The Palestinians have decided to form a committee to further review Kerry's proposal. Secretary-General of the PLO's Executive Committee Yasser Abed Rabbo, who will head the committee, told Israel Hayom that Abbas might meet with Kerry, as well as with King Abdullah of Jordan, again, before making his final decision on the matter.

"We greatly appreciate U.S. Secretary of State John Kerry's efforts and tenacity but his current proposal does not bode well for the future of the negotiations," Fatah spokesman Amin Maqbul said in a statement.

According to Maqbul, the proposal lacked the "proper incentives" for the Palestinians to resume talks and failed to meet "Fatah's demands for a full and immediate suspension of all settlement expansion, the release of Palestinian prisoners who were jailed prior to the Oslo Accords and basing the negotiations on the 1967 borders."

Maqbul's statement stressed that "unless provided with explicit guarantees, the Palestinians will not resume the peace talks."
The Prime Minister's Office has denied that Israel has agreed to base the negotiations on the 1949 armistice lines (which are commonly referred to as the 1967 borders), but that hasn't stopped members of his coalition from preemptively attacking any such deal.
“Bayit Yehudi under my leadership will not be a partner, even for a second, in a government that agrees to negotiate on the basis of the 1967 lines,” he said. “Our capital Jerusalem is not and never will be negotiated.”
Bennett issued the threat even though he knew that Netanyahu had denied a Reuters report that he had agreed to American understandings that 1967 lines would be the basis for talks.
Sources in Bayit Yehudi said that despite Netanyahu’s denial, Bennett could not ignore that the armistice lines were on the agenda.
“Naftali had to reassure his constituency that he has red lines,” a source close to Bennett said. “He had to make his position clear, in case someone believes he would actually be a part of a government that would negotiate on that basis.”
Hours before Bennett issued his threat, opposition leader Shelly Yacimovich again pledged her Labor Party’s support for Netanyahu’s peace efforts in the event that Bayit Yehudi would threaten to leave the government.
It would  be bitterly ironic (and sad) if Netanyahu went to talks based on the 1949 armistice lines because Bayit Yehudi insisted that Yair Lapid's Yesh Atid party should be in the coalition rather than the Haredi parties (who would have gone along with saying no).

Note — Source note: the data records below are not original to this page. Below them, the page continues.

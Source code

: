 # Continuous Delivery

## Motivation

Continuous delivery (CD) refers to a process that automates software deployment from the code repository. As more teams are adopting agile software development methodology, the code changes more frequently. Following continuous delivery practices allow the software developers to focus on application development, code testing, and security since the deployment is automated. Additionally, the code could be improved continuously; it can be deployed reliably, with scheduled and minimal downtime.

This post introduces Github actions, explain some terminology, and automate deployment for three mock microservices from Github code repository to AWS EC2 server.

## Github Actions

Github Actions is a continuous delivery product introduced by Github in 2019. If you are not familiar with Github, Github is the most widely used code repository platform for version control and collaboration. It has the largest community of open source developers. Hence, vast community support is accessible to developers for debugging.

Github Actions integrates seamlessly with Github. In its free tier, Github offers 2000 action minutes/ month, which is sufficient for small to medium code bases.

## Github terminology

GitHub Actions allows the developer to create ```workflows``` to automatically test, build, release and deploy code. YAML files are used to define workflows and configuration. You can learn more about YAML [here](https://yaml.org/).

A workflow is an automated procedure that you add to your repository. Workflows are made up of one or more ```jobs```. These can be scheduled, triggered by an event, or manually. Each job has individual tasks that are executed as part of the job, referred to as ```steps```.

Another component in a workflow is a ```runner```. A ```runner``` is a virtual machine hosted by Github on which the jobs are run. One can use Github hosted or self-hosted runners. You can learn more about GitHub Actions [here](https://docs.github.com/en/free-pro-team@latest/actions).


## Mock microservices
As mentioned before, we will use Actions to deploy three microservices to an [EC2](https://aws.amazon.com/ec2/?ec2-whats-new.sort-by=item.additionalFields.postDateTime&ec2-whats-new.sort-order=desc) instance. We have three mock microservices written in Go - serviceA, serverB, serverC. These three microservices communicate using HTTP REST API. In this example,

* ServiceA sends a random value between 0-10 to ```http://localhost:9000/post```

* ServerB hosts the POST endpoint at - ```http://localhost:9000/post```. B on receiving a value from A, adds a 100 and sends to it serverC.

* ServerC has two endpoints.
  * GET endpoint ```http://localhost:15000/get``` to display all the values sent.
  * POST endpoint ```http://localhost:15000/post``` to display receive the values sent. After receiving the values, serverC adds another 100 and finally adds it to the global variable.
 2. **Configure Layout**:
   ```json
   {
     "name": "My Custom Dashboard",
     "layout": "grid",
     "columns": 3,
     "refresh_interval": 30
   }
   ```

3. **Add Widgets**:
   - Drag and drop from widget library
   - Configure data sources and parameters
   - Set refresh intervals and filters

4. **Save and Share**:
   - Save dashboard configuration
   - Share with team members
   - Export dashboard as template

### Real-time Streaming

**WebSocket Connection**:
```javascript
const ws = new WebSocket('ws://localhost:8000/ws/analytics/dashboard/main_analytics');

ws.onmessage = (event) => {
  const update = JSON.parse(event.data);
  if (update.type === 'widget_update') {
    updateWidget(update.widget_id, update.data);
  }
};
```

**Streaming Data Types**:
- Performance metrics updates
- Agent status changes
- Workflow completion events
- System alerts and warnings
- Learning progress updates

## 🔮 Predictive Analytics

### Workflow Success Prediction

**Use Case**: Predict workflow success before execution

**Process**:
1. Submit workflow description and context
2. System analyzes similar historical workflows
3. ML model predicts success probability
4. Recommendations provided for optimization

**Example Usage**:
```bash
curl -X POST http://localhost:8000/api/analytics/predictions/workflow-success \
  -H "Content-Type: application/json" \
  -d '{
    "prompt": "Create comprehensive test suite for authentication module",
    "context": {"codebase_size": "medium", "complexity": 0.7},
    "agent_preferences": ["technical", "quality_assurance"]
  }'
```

Meanwhile Likud's Zeev Elkin has a blunt message for Netanyahu. 
Israeli Deputy Foreign Minister Ze'ev Elkin said Friday to establish a Palestinian state on the 1967 borders would be "suicidal".
"A negotiation in which you first say what you are willing to give up ... is not the kind of negotiation that leads to good results in the Middle East," Elkin told Israel Radio.
What could go wrong?

Labels: , , , , , , , , ,

1 Comments:

At 6:48 AM, Blogger free` said...

From the article; "Maqbul's statement stressed that "unless provided with explicit guarantees, the Palestinians will not resume the peace talks.". ----------- We should guarantee that if they don't return, we will cut off all aid until they are ready to sit down like adults. Is that explicit enough?